2. Huckle Hill Press is my book publishing company. I have published my first 2 books there, but my next one will be co-published with Koehler Books, a small independent publisher. I look forward to writing and becoming known for a series of historical novels using the early 1900s as the setting.

3. KitajArt hosts my encaustic and mixed media paintings and monoprints. Although encaustic painting is an ancient method, it’s only in recent decades that even other artists have become familiar with it. I enjoy the role of a renegade that takes on new adventures, ones that few lay people, even art lovers, have ever heard of.

How do you think the industry will change over the next decade?
Everything has gotten to be global. My businesses have global access, which is a blessing because I can reach people all over the world. It also presents its own difficulties… of internet access in some countries, of censoring in others. It also presents challenges re: shipping art work or even books to far corners of the world.

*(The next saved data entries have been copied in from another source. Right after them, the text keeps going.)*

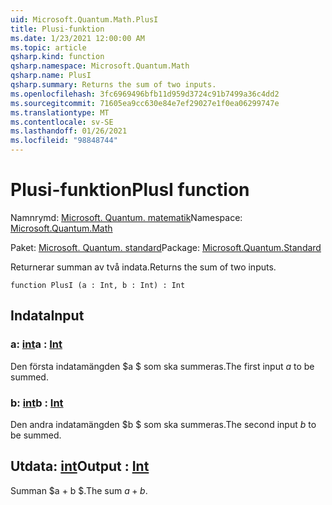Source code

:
 ```yaml
---
uid: Microsoft.Quantum.Math.PlusI
title: Plusi-funktion
ms.date: 1/23/2021 12:00:00 AM
ms.topic: article
qsharp.kind: function
qsharp.namespace: Microsoft.Quantum.Math
qsharp.name: PlusI
qsharp.summary: Returns the sum of two inputs.
ms.openlocfilehash: 3fc6969496bfb11d959d3724c91b7499a36c4dd2
ms.sourcegitcommit: 71605ea9cc630e84e7ef29027e1f0ea06299747e
ms.translationtype: MT
ms.contentlocale: sv-SE
ms.lasthandoff: 01/26/2021
ms.locfileid: "98848744"
---
```

# <a name="plusi-function"></a><span data-ttu-id="bf8fe-102">Plusi-funktion</span><span class="sxs-lookup"><span data-stu-id="bf8fe-102">PlusI function</span></span>

<span data-ttu-id="bf8fe-103">Namnrymd: [Microsoft. Quantum. matematik](xref:Microsoft.Quantum.Math)</span><span class="sxs-lookup"><span data-stu-id="bf8fe-103">Namespace: [Microsoft.Quantum.Math](xref:Microsoft.Quantum.Math)</span></span>

<span data-ttu-id="bf8fe-104">Paket: [Microsoft. Quantum. standard](https://nuget.org/packages/Microsoft.Quantum.Standard)</span><span class="sxs-lookup"><span data-stu-id="bf8fe-104">Package: [Microsoft.Quantum.Standard](https://nuget.org/packages/Microsoft.Quantum.Standard)</span></span>


<span data-ttu-id="bf8fe-105">Returnerar summan av två indata.</span><span class="sxs-lookup"><span data-stu-id="bf8fe-105">Returns the sum of two inputs.</span></span>

```qsharp
function PlusI (a : Int, b : Int) : Int
```


## <a name="input"></a><span data-ttu-id="bf8fe-106">Indata</span><span class="sxs-lookup"><span data-stu-id="bf8fe-106">Input</span></span>

### <a name="a--int"></a><span data-ttu-id="bf8fe-107">a: [int](xref:microsoft.quantum.lang-ref.int)</span><span class="sxs-lookup"><span data-stu-id="bf8fe-107">a : [Int](xref:microsoft.quantum.lang-ref.int)</span></span>

<span data-ttu-id="bf8fe-108">Den första indatamängden $a $ som ska summeras.</span><span class="sxs-lookup"><span data-stu-id="bf8fe-108">The first input $a$ to be summed.</span></span>


### <a name="b--int"></a><span data-ttu-id="bf8fe-109">b: [int](xref:microsoft.quantum.lang-ref.int)</span><span class="sxs-lookup"><span data-stu-id="bf8fe-109">b : [Int](xref:microsoft.quantum.lang-ref.int)</span></span>

<span data-ttu-id="bf8fe-110">Den andra indatamängden $b $ som ska summeras.</span><span class="sxs-lookup"><span data-stu-id="bf8fe-110">The second input $b$ to be summed.</span></span>



## <a name="output--int"></a><span data-ttu-id="bf8fe-111">Utdata: [int](xref:microsoft.quantum.lang-ref.int)</span><span class="sxs-lookup"><span data-stu-id="bf8fe-111">Output : [Int](xref:microsoft.quantum.lang-ref.int)</span></span>

<span data-ttu-id="bf8fe-112">Summan $a + b $.</span><span class="sxs-lookup"><span data-stu-id="bf8fe-112">The sum $a + b$.</span></span>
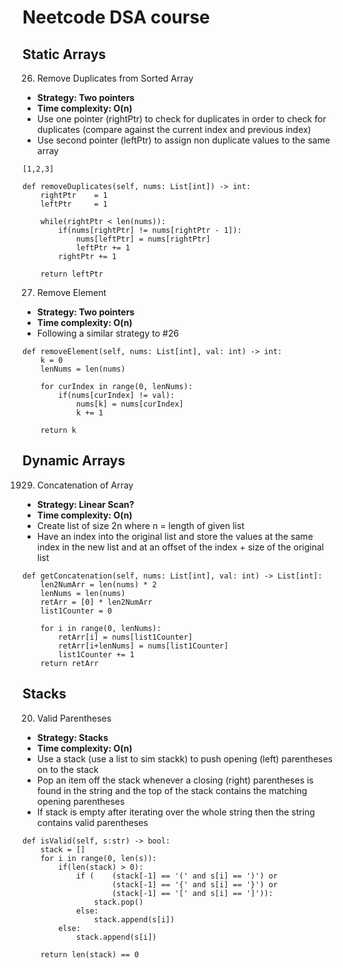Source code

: # Neetcode DSA course

## Static Arrays

26. Remove Duplicates from Sorted Array

- <strong>Strategy: Two pointers</strong>
- <strong>Time complexity: O(n)</strong>
- Use one pointer (rightPtr) to check for duplicates in order to check for
  duplicates (compare against the current index and previous index)
- Use second pointer (leftPtr) to assign non duplicate values to the
  same array


```
[1,2,3]

def removeDuplicates(self, nums: List[int]) -> int:
    rightPtr    = 1
    leftPtr     = 1
    
    while(rightPtr < len(nums)):
        if(nums[rightPtr] != nums[rightPtr - 1]):
            nums[leftPtr] = nums[rightPtr]
            leftPtr += 1
        rightPtr += 1
    
    return leftPtr

```

27. Remove Element

- <strong>Strategy: Two pointers</strong>
- <strong>Time complexity: O(n)</strong>
- Following a similar strategy to #26

```
def removeElement(self, nums: List[int], val: int) -> int:
    k = 0
    lenNums = len(nums)

    for curIndex in range(0, lenNums):
        if(nums[curIndex] != val):
            nums[k] = nums[curIndex]
            k += 1

    return k
```

## Dynamic Arrays

1929. Concatenation of Array

- <strong>Strategy: Linear Scan?</strong>
- <strong>Time complexity: O(n)</strong>
- Create list of size 2n where n = length of given list
- Have an index into the original list and store the values at the same index
  in the new list and at an offset of the index + size of the original list

```
def getConcatenation(self, nums: List[int], val: int) -> List[int]:
    len2NumArr = len(nums) * 2
    lenNums = len(nums)
    retArr = [0] * len2NumArr
    list1Counter = 0

    for i in range(0, lenNums):
        retArr[i] = nums[list1Counter]
        retArr[i+lenNums] = nums[list1Counter]
        list1Counter += 1
    return retArr

```

## Stacks

20. Valid Parentheses

- <strong>Strategy: Stacks</strong>
- <strong>Time complexity: O(n)</strong>
- Use a stack (use a list to sim stackk) to push opening (left) parentheses on to the stack
- Pop an item off the stack whenever a closing (right) parentheses is
  found in the string and the top of the stack contains the matching opening
parentheses
- If stack is empty after iterating over the whole string then the string
  contains valid parentheses

```
def isValid(self, s:str) -> bool:
    stack = []
    for i in range(0, len(s)):
        if(len(stack) > 0):
            if (    (stack[-1] == '(' and s[i] == ')') or
                    (stack[-1] == '{' and s[i] == '}') or
                    (stack[-1] == '[' and s[i] == ']')):
                stack.pop()
            else:
                stack.append(s[i])
        else:
            stack.append(s[i])
    
    return len(stack) == 0

```
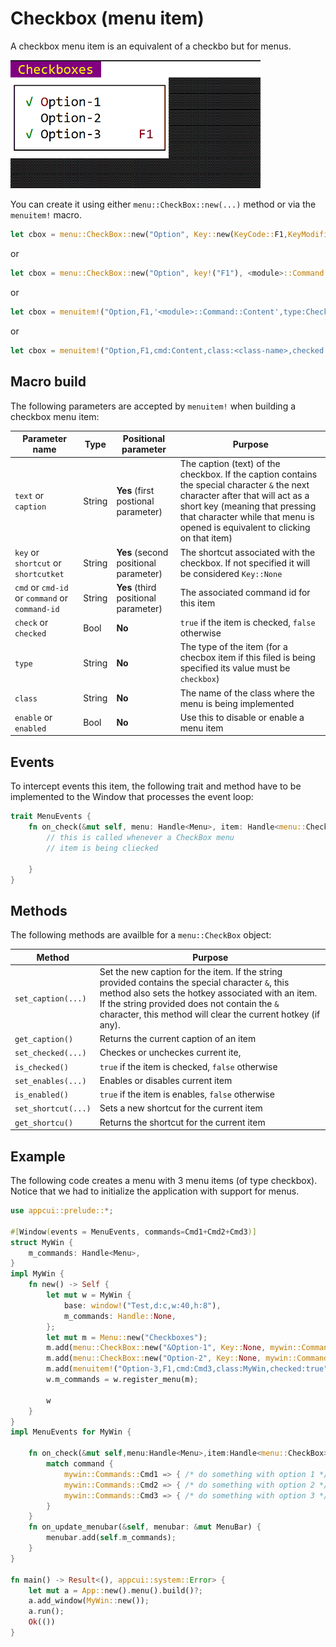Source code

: # Checkbox (menu item)

 A checkbox menu item is an equivalent of a checkbo but for menus. 
 
 <img src="img/checkbox.png" width=400/>
 
 You can create it using either `menu::CheckBox::new(...)` method or via the `menuitem!` macro.

 ```rs
 let cbox = menu::CheckBox::new("Option", Key::new(KeyCode::F1,KeyModifier::None), <module>::Command::Content, true);
 ```
 or
 ```rs
 let cbox = menu::CheckBox::new("Option", key!("F1"), <module>::Command::Content, false);
 ```
 or
 ```rs
 let cbox = menuitem!("Option,F1,'<module>::Command::Content',type:Checkbox);
 ```
 or
 ```rs
 let cbox = menuitem!("Option,F1,cmd:Content,class:<class-name>,checked:true");
 ```

## Macro build

The following parameters are accepted by `menuitem!` when building a checkbox menu item:

| Parameter name                                 | Type   | Positional parameter                  | Purpose                                                                                                                                                                                                                                             |
| ---------------------------------------------- | ------ | ------------------------------------- | --------------------------------------------------------------------------------------------------------------------------------------------------------------------------------------------------------------------------------------------------- |
| `text` or `caption`                            | String | **Yes** (first postional parameter)   | The caption (text) of the checkbox. If the caption contains the special character `&` the next character after that will act as a short key (meaning that pressing that character while that menu is opened is equivalent to clicking on that item) |
| `key` or `shortcut` or `shortcutket`           | String | **Yes** (second positional parameter) | The shortcut associated with the checkbox. If not specified it will be considered `Key::None`                                                                                                                                                       |
| `cmd` or `cmd-id` or `command` or `command-id` | String | **Yes** (third positional parameter)  | The associated command id for this item                                                                                                                                                                                                             |
| `check` or `checked`                           | Bool   | **No**                                | `true` if the item is checked, `false` otherwise                                                                                                                                                                                                    |
| `type`                                         | String | **No**                                | The type of the item (for a checbox item if this filed is being specified its value must be `checkbox`)                                                                                                                                             |
| `class`                                        | String | **No**                                | The name of the class where the menu is being implemented                                                                                                                                                                                           |
| `enable` or `enabled`                          | Bool   | **No**                                | Use this to disable or enable a menu item                                                                                                                                                                                                           |

## Events
To intercept events this item, the following trait and method have to be implemented to the Window that processes the event loop:
```rs
trait MenuEvents {
    fn on_check(&mut self, menu: Handle<Menu>, item: Handle<menu::CheckBox>, command: <module>::Commands, checked: bool) {
        // this is called whenever a CheckBox menu 
        // item is being cliecked

    }
}
```

## Methods

The following methods are availble for a `menu::CheckBox` object:

| Method              | Purpose                                                                                                                                                                                                                                                               |
| ------------------- | --------------------------------------------------------------------------------------------------------------------------------------------------------------------------------------------------------------------------------------------------------------------- |
| `set_caption(...)`  | Set the new caption for the item. If the string provided contains the special character `&`, this method also sets the hotkey associated with an item. If the string provided does not contain the `&` character, this method will clear the current hotkey (if any). |
| `get_caption()`     | Returns the current caption of an item                                                                                                                                                                                                                                |
| `set_checked(...)`  | Checkes or uncheckes current ite,                                                                                                                                                                                                                                     |
| `is_checked()`      | `true` if the item is checked, `false` otherwise                                                                                                                                                                                                                      |
| `set_enables(...)`  | Enables or disables current item                                                                                                                                                                                                                                      |
| `is_enabled()`      | `true` if the item is enables, `false` otherwise                                                                                                                                                                                                                      |
| `set_shortcut(...)` | Sets a new shortcut for the current item                                                                                                                                                                                                                              |
| `get_shortcu()`     | Returns the shortcut for the current item                                                                                                                                                                                                                             |

## Example

The following code creates a menu with 3 menu items (of type checkbox). Notice that we had to initialize the application with support for menus.

```rs
use appcui::prelude::*;

#[Window(events = MenuEvents, commands=Cmd1+Cmd2+Cmd3)]
struct MyWin {
    m_commands: Handle<Menu>,
}
impl MyWin {
    fn new() -> Self {
        let mut w = MyWin {
            base: window!("Test,d:c,w:40,h:8"),
            m_commands: Handle::None,
        };
        let mut m = Menu::new("Checkboxes");
        m.add(menu::CheckBox::new("&Option-1", Key::None, mywin::Commands::Cmd1,true));
        m.add(menu::CheckBox::new("Option-2", Key::None, mywin::Commands::Cmd2,false));
        m.add(menuitem!("Option-3,F1,cmd:Cmd3,class:MyWin,checked:true"));
        w.m_commands = w.register_menu(m);

        w
    }
}
impl MenuEvents for MyWin {

    fn on_check(&mut self,menu:Handle<Menu>,item:Handle<menu::CheckBox>,command:mywin::Commands,checked:bool) {
        match command {
            mywin::Commands::Cmd1 => { /* do something with option 1 */ },
            mywin::Commands::Cmd2 => { /* do something with option 2 */ },
            mywin::Commands::Cmd3 => { /* do something with option 3 */ },
        }
    }
    fn on_update_menubar(&self, menubar: &mut MenuBar) {
        menubar.add(self.m_commands);
    }
}

fn main() -> Result<(), appcui::system::Error> {
    let mut a = App::new().menu().build()?;
    a.add_window(MyWin::new());
    a.run();
    Ok(())
}
```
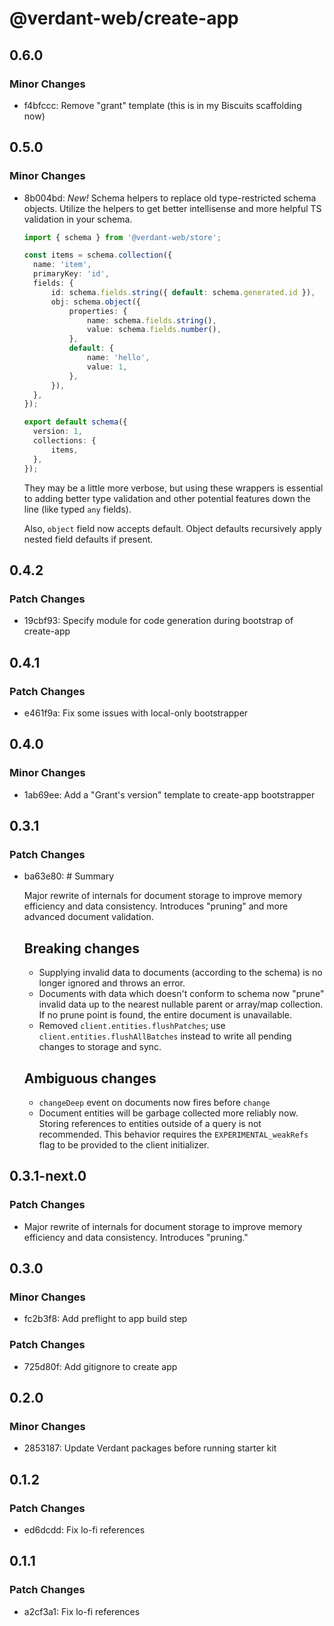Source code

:# @verdant-web/create-app

## 0.6.0

### Minor Changes

- f4bfccc: Remove "grant" template (this is in my Biscuits scaffolding now)

## 0.5.0

### Minor Changes

- 8b004bd: _New!_ Schema helpers to replace old type-restricted schema objects. Utilize the helpers to get better intellisense and more helpful TS validation in your schema.

  ```ts
  import { schema } from '@verdant-web/store';

  const items = schema.collection({
  	name: 'item',
  	primaryKey: 'id',
  	fields: {
  		id: schema.fields.string({ default: schema.generated.id }),
  		obj: schema.object({
  			properties: {
  				name: schema.fields.string(),
  				value: schema.fields.number(),
  			},
  			default: {
  				name: 'hello',
  				value: 1,
  			},
  		}),
  	},
  });

  export default schema({
  	version: 1,
  	collections: {
  		items,
  	},
  });
  ```

  They may be a little more verbose, but using these wrappers is essential to adding better type validation and other potential features down the line (like typed `any` fields).

  Also, `object` field now accepts default. Object defaults recursively apply nested field defaults if present.

## 0.4.2

### Patch Changes

- 19cbf93: Specify module for code generation during bootstrap of create-app

## 0.4.1

### Patch Changes

- e461f9a: Fix some issues with local-only bootstrapper

## 0.4.0

### Minor Changes

- 1ab69ee: Add a "Grant's version" template to create-app bootstrapper

## 0.3.1

### Patch Changes

- ba63e80: # Summary

  Major rewrite of internals for document storage to improve memory efficiency and data consistency. Introduces "pruning" and more advanced document validation.

  ## Breaking changes

  - Supplying invalid data to documents (according to the schema) is no longer ignored and throws an error.
  - Documents with data which doesn't conform to schema now "prune" invalid data up to the nearest nullable parent or array/map collection. If no prune point is found, the entire document is unavailable.
  - Removed `client.entities.flushPatches`; use `client.entities.flushAllBatches` instead to write all pending changes to storage and sync.

  ## Ambiguous changes

  - `changeDeep` event on documents now fires before `change`
  - Document entities will be garbage collected more reliably now. Storing references to entities outside of a query is not recommended. This behavior requires the `EXPERIMENTAL_weakRefs` flag to be provided to the client initializer.

## 0.3.1-next.0

### Patch Changes

- Major rewrite of internals for document storage to improve memory efficiency and data consistency. Introduces "pruning."

## 0.3.0

### Minor Changes

- fc2b3f8: Add preflight to app build step

### Patch Changes

- 725d80f: Add gitignore to create app

## 0.2.0

### Minor Changes

- 2853187: Update Verdant packages before running starter kit

## 0.1.2

### Patch Changes

- ed6dcdd: Fix lo-fi references

## 0.1.1

### Patch Changes

- a2cf3a1: Fix lo-fi references
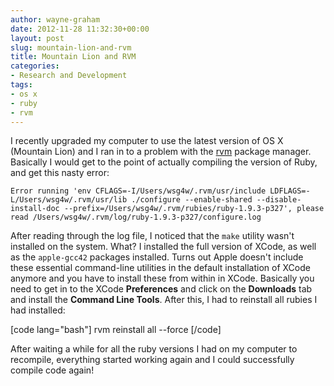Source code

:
 ```yaml
---
author: wayne-graham
date: 2012-11-28 11:32:30+00:00
layout: post
slug: mountain-lion-and-rvm
title: Mountain Lion and RVM
categories:
- Research and Development
tags:
- os x
- ruby
- rvm
---
```


I recently upgraded my computer to use the latest version of OS X (Mountain Lion) and I ran in to a problem with the [rvm](https://rvm.io/) package manager. Basically I would get to the point of actually compiling the version of Ruby, and get this nasty error:


    
    
    Error running 'env CFLAGS=-I/Users/wsg4w/.rvm/usr/include LDFLAGS=-L/Users/wsg4w/.rvm/usr/lib ./configure --enable-shared --disable-install-doc --prefix=/Users/wsg4w/.rvm/rubies/ruby-1.9.3-p327', please read /Users/wsg4w/.rvm/log/ruby-1.9.3-p327/configure.log
    



After reading through the log file, I noticed that the `make` utility wasn't installed on the system. What? I installed the full version of XCode, as well as the `apple-gcc42` packages installed. Turns out Apple doesn't include these essential command-line utilities in the default installation of XCode anymore and you have to install these from within in XCode. Basically you need to get in to the XCode **Preferences** and click on the **Downloads** tab and install the **Command Line Tools**. After this, I had to reinstall all rubies I had installed:

[code lang="bash"]
rvm reinstall all --force
[/code]

After waiting a while for all the ruby versions I had on my computer to recompile, everything started working again and I could successfully compile code again!

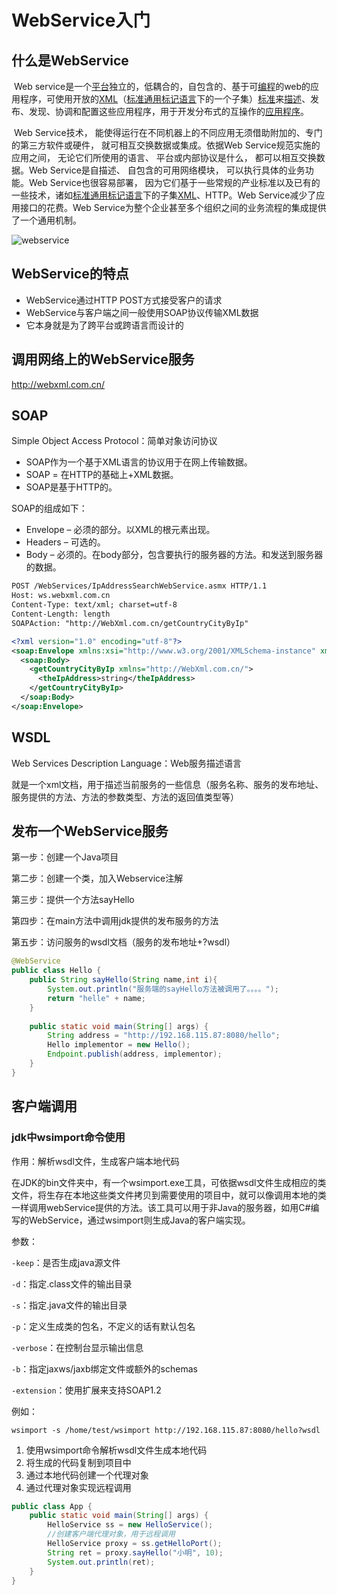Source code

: 

# WebService入门

## 什么是WebService

​	Web service是一个[平台](http://baike.baidu.com/view/58664.htm)独立的，低耦合的，自包含的、基于可[编程](http://baike.baidu.com/view/3281.htm)的web的应用程序，可使用开放的[XML](http://baike.baidu.com/view/63.htm)（[标准通用标记语言](http://baike.baidu.com/view/5286041.htm)下的一个子集）[标准](http://baike.baidu.com/view/8079.htm)来[描述](http://baike.baidu.com/view/491264.htm)、发布、发现、协调和配置这些应用程序，用于开发分布式的互操作的[应用程序](http://baike.baidu.com/view/330120.htm)。

​	Web Service技术， 能使得运行在不同机器上的不同应用无须借助附加的、专门的第三方软件或硬件， 就可相互交换数据或集成。依据Web Service规范实施的应用之间， 无论它们所使用的语言、 平台或内部协议是什么， 都可以相互交换数据。Web Service是自描述、 自包含的可用网络模块， 可以执行具体的业务功能。Web Service也很容易部署， 因为它们基于一些常规的产业标准以及已有的一些技术，诸如[标准通用标记语言](http://baike.baidu.com/view/5286041.htm)下的子集[XML](http://baike.baidu.com/view/63.htm)、HTTP。Web Service减少了应用接口的花费。Web Service为整个企业甚至多个组织之间的业务流程的集成提供了一个通用机制。

![webservice](https://cdn.static.note.zzrfdsn.cn/images/201911101542.png)

## WebService的特点

- WebService通过HTTP POST方式接受客户的请求
- WebService与客户端之间一般使用SOAP协议传输XML数据
- 它本身就是为了跨平台或跨语言而设计的



## 调用网络上的WebService服务

http://webxml.com.cn/



## SOAP

Simple Object Access Protocol：简单对象访问协议

- SOAP作为一个基于XML语言的协议用于在网上传输数据。
- SOAP = 在HTTP的基础上+XML数据。
- SOAP是基于HTTP的。

SOAP的组成如下：

- Envelope – 必须的部分。以XML的根元素出现。
- Headers – 可选的。
- Body – 必须的。在body部分，包含要执行的服务器的方法。和发送到服务器的数据。

 

```xml
POST /WebServices/IpAddressSearchWebService.asmx HTTP/1.1
Host: ws.webxml.com.cn
Content-Type: text/xml; charset=utf-8
Content-Length: length
SOAPAction: "http://WebXml.com.cn/getCountryCityByIp"

<?xml version="1.0" encoding="utf-8"?>
<soap:Envelope xmlns:xsi="http://www.w3.org/2001/XMLSchema-instance" xmlns:xsd="http://www.w3.org/2001/XMLSchema" xmlns:soap="http://schemas.xmlsoap.org/soap/envelope/">
  <soap:Body>
    <getCountryCityByIp xmlns="http://WebXml.com.cn/">
      <theIpAddress>string</theIpAddress>
    </getCountryCityByIp>
  </soap:Body>
</soap:Envelope>
```



## WSDL 

Web Services Description Language：Web服务描述语言

​	就是一个xml文档，用于描述当前服务的一些信息（服务名称、服务的发布地址、服务提供的方法、方法的参数类型、方法的返回值类型等）



## 发布一个WebService服务



第一步：创建一个Java项目

第二步：创建一个类，加入Webservice注解

第三步：提供一个方法sayHello

第四步：在main方法中调用jdk提供的发布服务的方法

第五步：访问服务的wsdl文档（服务的发布地址+?wsdl）

```java
@WebService
public class Hello {
	public String sayHello(String name,int i){
		System.out.println("服务端的sayHello方法被调用了。。。。");
		return "helle" + name;
	}
	
	public static void main(String[] args) {
		String address = "http://192.168.115.87:8080/hello";
		Hello implementor = new Hello();
		Endpoint.publish(address, implementor);
	}
}
```



## 客户端调用

### jdk中wsimport命令使用

作用：解析wsdl文件，生成客户端本地代码

​	在JDK的bin文件夹中，有一个wsimport.exe工具，可依据wsdl文件生成相应的类文件，将生存在本地这些类文件拷贝到需要使用的项目中，就可以像调用本地的类一样调用webService提供的方法。该工具可以用于非Java的服务器，如用C#编写的WebService，通过wsimport则生成Java的客户端实现。

参数：

`-keep`：是否生成java源文件

`-d`：指定.class文件的输出目录

`-s`：指定.java文件的输出目录

`-p`：定义生成类的包名，不定义的话有默认包名

`-verbose`：在控制台显示输出信息

`-b`：指定jaxws/jaxb绑定文件或额外的schemas

`-extension`：使用扩展来支持SOAP1.2

例如：

```
wsimport -s /home/test/wsimport http://192.168.115.87:8080/hello?wsdl
```



1. 使用wsimport命令解析wsdl文件生成本地代码
2. 将生成的代码复制到项目中
3. 通过本地代码创建一个代理对象
4. 通过代理对象实现远程调用



```java
public class App {
	public static void main(String[] args) {
		HelloService ss = new HelloService();
		//创建客户端代理对象，用于远程调用
		HelloService proxy = ss.getHelloPort();
		String ret = proxy.sayHello("小明", 10);
		System.out.println(ret);
	}
}
```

The worst part of this internet-based culture is the necessity to beware of scammers, of people purporting to want your services, be it coaching or psychotherapy or buying lots of art work. I’ve been bitten by scams a few times, but now have a good nose for sniffing those out, rather than going to all the trouble to package pictures, only to discover that the purported buyer is a scammer.

I don’t know if the internet world will just keep getting worse in this respect or if more strictures will be placed on sellers and buyers.

For life coaches, I imagine like any young profession, there will be more and more call for licensing. Which will be a boon to those of us who’ve gone through certification and long training.

Pricing:

  • Life coaching is expensive as health insurance does not cover it. My current pricing is approximately $185/ hour with a discount when the client pays up front for 3months.